Krishna raised one hand and swept it across the battlefield.
"Look," he said.
Arjuna looked. The two armies faced each other across the plain of
Kurukshetra, a million soldiers standing in formation, waiting for
the first arrow to fly. From a distance, they seemed still — like
figures carved in stone, frozen in place. But Krishna's eyes were
sharper than any warrior's.
"Watch Drona's right hand," Krishna said.
Arjuna squinted. At the head of the Kaurava forces, old Dronacharya
— his teacher, the man who had taught him everything about the bow —
stood in his chariot with his arms folded. He looked calm. He looked
motionless. But Arjuna saw it: the old warrior's right thumb was
tapping, tapping, tapping against his left elbow. A tiny rhythm, like
a drummer keeping time. Drona probably didn't even know he was doing
it. His body was betraying him — the nervousness, the readiness, the
itch to act.
"Now look at the horses," Krishna said.
The warhorses of both armies stood in their harnesses, held taut by
their riders. But not one of them was truly still. Ears swivelled.
Tails flicked at flies. Hooves shifted in the dust. One mare threw
her head and snorted, and the sound rippled outward as the horses
near her flinched and stamped in response.
"The flags," Krishna continued.
The great war banners — Bhishma's palm tree, Duryodhana's snake,
Arjuna's own Hanuman flag — hung from tall poles across the field.

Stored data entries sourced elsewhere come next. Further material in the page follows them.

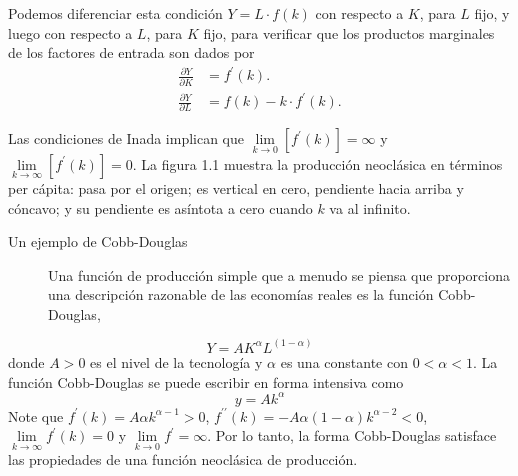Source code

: Podemos diferenciar esta condición $Y=L\cdot f\left(k\right)$ con respecto a $K$, para $L$ fijo, y luego con respecto a $L$, para $K$ fijo, para verificar que los productos marginales de los factores de entrada son dados por
\begin{align}
\frac{\partial Y}{\partial K}&=f^{\prime}\left(k\right).\\
\frac{\partial Y}{\partial L}&=f\left(k\right)-k\cdot f^{\prime}\left(k\right).
\end{align}

Las condiciones de Inada implican que $\lim\limits_{k\to0}\left[f^{\prime}\left(k\right)\right]=\infty$ y $\lim\limits_{k\to\infty}\left[f^{\prime}\left(k\right)\right]=0$. La figura 1.1 muestra la producción neoclásica en términos per cápita: pasa por el origen; es vertical en cero, pendiente hacia arriba y cóncavo; y su pendiente es asíntota a cero cuando $k$ va al infinito.
\begin{description}
\item[Un ejemplo de Cobb-Douglas] Una función de producción simple que a menudo se piensa que proporciona una descripción razonable de las economías reales es la función Cobb-Douglas,
\end{description}
\begin{equation}
Y=AK^{\alpha}L^{\left(1-\alpha\right)}
\end{equation}
donde $A>0$ es el nivel de la tecnología y $\alpha$ es una constante con $0<\alpha<1$. La función Cobb-Douglas se puede escribir en forma intensiva como
\begin{equation}
y=Ak^{\alpha}
\end{equation}
Note que $f^{\prime}\left(k\right)=A\alpha k^{\alpha-1}>0$, $f^{\prime\prime}\left(k\right)=-A\alpha\left(1-\alpha\right)k^{\alpha-2}<0$, $\lim\limits_{k\to\infty}f^{\prime}\left(k\right)=0$ y $\lim\limits_{k\to0}f^{\prime}=\infty$. Por lo tanto, la forma Cobb-Douglas satisface las propiedades de una función neoclásica de producción.


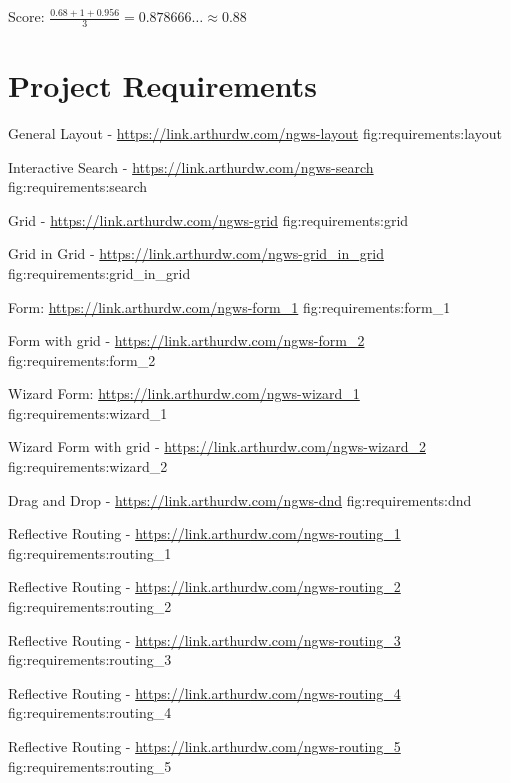 Score: $\frac{0.68 + 1 + 0.956}{3} = 0.878666\dots \approx 0.88$
\chapter{Project Requirements}

{General Layout - \url{https://link.arthurdw.com/ngws-layout}}
{fig:requirements:layout}

{Interactive Search - \url{https://link.arthurdw.com/ngws-search}}
{fig:requirements:search}

{Grid - \url{https://link.arthurdw.com/ngws-grid}}
{fig:requirements:grid}

{Grid in Grid - \url{https://link.arthurdw.com/ngws-grid_in_grid}}
{fig:requirements:grid_in_grid}

{Form: \url{https://link.arthurdw.com/ngws-form_1}}
{fig:requirements:form_1}

{Form with grid - \url{https://link.arthurdw.com/ngws-form_2}}
{fig:requirements:form_2}

{Wizard Form: \url{https://link.arthurdw.com/ngws-wizard_1}}
{fig:requirements:wizard_1}

{Wizard Form with grid - \url{https://link.arthurdw.com/ngws-wizard_2}}
{fig:requirements:wizard_2}

{Drag and Drop - \url{https://link.arthurdw.com/ngws-dnd}}
{fig:requirements:dnd}

{Reflective Routing - \url{https://link.arthurdw.com/ngws-routing_1}}
{fig:requirements:routing_1}

{Reflective Routing - \url{https://link.arthurdw.com/ngws-routing_2}}
{fig:requirements:routing_2}

{Reflective Routing - \url{https://link.arthurdw.com/ngws-routing_3}}
{fig:requirements:routing_3}

{Reflective Routing - \url{https://link.arthurdw.com/ngws-routing_4}}
{fig:requirements:routing_4}

{Reflective Routing - \url{https://link.arthurdw.com/ngws-routing_5}}
{fig:requirements:routing_5}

Even they would not stay still. The morning breeze caught their
edges and set them swaying, one after another, like a conversation
between the armies carried on silk and thread.
"Now look up."
Arjuna tilted his head. Clouds drifted across the pale sky. A hawk
circled high above the battlefield, riding the warm air that rose
from a million bodies packed together. The sun itself was moving,
crawling from the eastern hills toward its midday peak, turning
shadows short.
"The earth turns," Krishna said quietly. "The blood moves in your
veins. The air slides in and out of your chest. The thoughts in
your head change twenty times between one heartbeat and the next.
Tell me, Arjuna — where is this stillness you are looking for?
Where is the place where nothing acts?"
Arjuna said nothing. Because the answer was already everywhere he
looked. The field was alive. The sky was alive. His own body was
alive with a thousand tiny actions he had never chosen and could
never stop.
"There is no such thing as doing nothing," Krishna said. "Nature
does not allow it. The only question is whether you will act with
purpose — or let the current carry you without one."